Conceptual emergence occurs when, in order to understand or effectively represent some phenomenon, a different representational apparatus must be introduced at the current working level. Such changes in representation are common in the sciences but it has usually been considered in connection with changes in synchronic representations. Here, I’ll consider a diachronic example drawn from recent work on convolutional neural nets for image recognition.
To start, consider the types of representation in the table below. (This classification is not exhaustive – I have omitted conscious and unconscious representations as a third dichotomy, for example).
|Type of representation||Characteristic feature|
|explicit||No transformations of the representation are required to identify the referent|
|implicit||Transformations on the representation are needed to identify the referent|
|transparent||Open to explicit scrutiny, analysis, interpretation, and understanding by humans|
|opaque||Not open to explicit scrutiny, analysis, interpretation, or understanding by humans|
An example of a transparent explicit representation is the axioms for arithmetic; an example of an opaque explicit representation is the contents of hieroglyphics before the discovery of the Rosetta Stone; and an example of a transparent implicit representation is the content of encrypted messages. What about opaque implicit representations? One example is a sinogram. These are the internal representations that are ‘seen’ by computer assisted tomography machines. Below on the left is an example of a sinogram; on the right is the resulting image when an inverse Radon transformation is applied to the sinogram, producing a transparent, explicit representation. The latter representation is of the input that produced the sinogram on the left.
In virtue of transforming the representation on the left into the representation on the right, we move from an opaque implicit representation to a transparent explicit representation.
One of the advantages of many diachronic accounts of emergence is that they attempt to explain how emergence occurs, rather than leaving it as a brute fact.

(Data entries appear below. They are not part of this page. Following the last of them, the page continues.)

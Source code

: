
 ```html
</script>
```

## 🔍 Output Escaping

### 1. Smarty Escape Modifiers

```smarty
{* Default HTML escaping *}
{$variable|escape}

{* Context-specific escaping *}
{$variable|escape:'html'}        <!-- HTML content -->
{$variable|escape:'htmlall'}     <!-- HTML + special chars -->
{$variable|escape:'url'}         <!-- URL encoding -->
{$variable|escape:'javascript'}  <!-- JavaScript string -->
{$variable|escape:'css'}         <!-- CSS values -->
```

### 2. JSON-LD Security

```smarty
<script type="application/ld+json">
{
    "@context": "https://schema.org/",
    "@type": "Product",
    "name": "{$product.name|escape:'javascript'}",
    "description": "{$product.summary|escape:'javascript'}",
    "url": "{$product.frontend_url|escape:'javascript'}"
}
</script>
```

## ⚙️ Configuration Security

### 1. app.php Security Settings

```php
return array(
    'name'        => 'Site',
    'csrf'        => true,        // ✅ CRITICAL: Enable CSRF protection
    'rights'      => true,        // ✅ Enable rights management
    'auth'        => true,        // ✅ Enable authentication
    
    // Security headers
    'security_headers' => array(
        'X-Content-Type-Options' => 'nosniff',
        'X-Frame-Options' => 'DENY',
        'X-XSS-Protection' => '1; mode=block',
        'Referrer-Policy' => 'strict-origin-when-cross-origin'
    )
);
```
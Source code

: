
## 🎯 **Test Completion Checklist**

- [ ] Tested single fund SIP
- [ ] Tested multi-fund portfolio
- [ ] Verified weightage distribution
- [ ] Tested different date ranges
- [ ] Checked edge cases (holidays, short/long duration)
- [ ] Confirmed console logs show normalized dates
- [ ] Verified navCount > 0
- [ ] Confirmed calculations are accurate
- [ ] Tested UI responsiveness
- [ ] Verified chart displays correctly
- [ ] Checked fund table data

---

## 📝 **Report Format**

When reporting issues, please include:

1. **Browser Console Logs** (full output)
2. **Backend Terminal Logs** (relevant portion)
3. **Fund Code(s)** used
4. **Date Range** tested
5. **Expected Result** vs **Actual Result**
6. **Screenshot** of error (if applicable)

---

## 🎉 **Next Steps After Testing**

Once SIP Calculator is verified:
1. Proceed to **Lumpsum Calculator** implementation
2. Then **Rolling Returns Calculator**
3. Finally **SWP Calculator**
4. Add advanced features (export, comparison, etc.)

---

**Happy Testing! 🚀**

In cases of conceptual emergence, one way to do this is to turn opaque representations into transparent representations. Consider the use of convolutional neural nets (CNN) to generate efficient image recognition. This kind of artificial intelligence is of interest to us because it seems to have many of the characteristic features of a system within which emergence occurs. It has the diachronic equivalent of levels, it employs novel representations at each layer, and although each layer depends on the content of the previous layer, the representation at each layer can be considered as autonomous. The success of early CNNs was not well understood because the inner representations were opaque and implicit. But with the right kind of transformations, using deconvolutional networks to map the representations in a layer back to the pixel space, certain kinds of opaque implicit representations can be converted into transparent explicit representations. Using this type of transformation the first layer of the network can be seen to have pixels as inputs and to represent edges. The next layer has those representations of edges as input and internally contains representations of combinations of edges. Moving from layer to layer in this way results in a representation that gives a correct classification of the input with high probability. The transformations that provide this representational content also reveal that there is an important element of compositionality to the representations contained in these CNNs and this compositionality undermines the original sense that emergent processes are occurring. This kind of detailed investigation into the relations between successive layers stands in sharp contrast to using abstract dependency relations, which leave the connections mysterious and unexplained.
There is still the question, which is open as far as I know, as to whether the transparent representations are an artifact of the transformations used. If any readers have insights into these, I’d be glad to hear them. For those interested in learning more about this area, the web site of the Human and Machine Intelligence Group at the University of Virginia of which I am co-director (https://hmi.virginia.edu/ ) has slides from a number of lectures on the topic.
I’ll conclude with one important observation. There is unlikely in the near future to be a completely general account of emergence. One reason is that there is good evidence that we operate with several distinct concepts of emergence, ontological, inferential, and conceptual. Perhaps an account unifying these approaches will be formulated in the future but as things stand much time can be wasted arguing that a theory of emergence cannot be correct because there are plausible examples that do not fit it. Unlike causation, there is too much disagreement about what counts as a core case of emergence for such examples to serve as effective falsifiers. Yet despite this spectrum of emergence types, there is one feature that should play a role in any argument for or against a particular theory of emergence. It is that to be emergent, a feature must emerge from something (else). For conceptual emergence under psychologism, concepts emerge from other concepts through philosophical or scientific analysis. For inferential emergence, consequences can emerge from the original representations through ratiocination. For ontological emergence, how one thing emerges from another is reasonably clear in diachronic cases, as we saw in essays 1 and 2. But in what sense does one relatum of a synchronic dependence relation emerge ontologically from the other? Unless there is a clear answer to this question, we do not have an understanding of why cases of synchronic emergence appear and it is reasonable to conclude that synchronic dependency relations cannot capture cases of ontological emergence but only inferential or conceptual emergence.
 I have been told that expert radiographers can visually identify the content of some sinograms, although certainly not all.
 See, for example, ‘Visualizing and Understanding Convolutional Networks’, Matthew D. Zeiler and Rob Fergus, arXiv:1311.2901v3, 2013, although I note that at the current time there is no general agreement about the correct interpretation of CNN operations.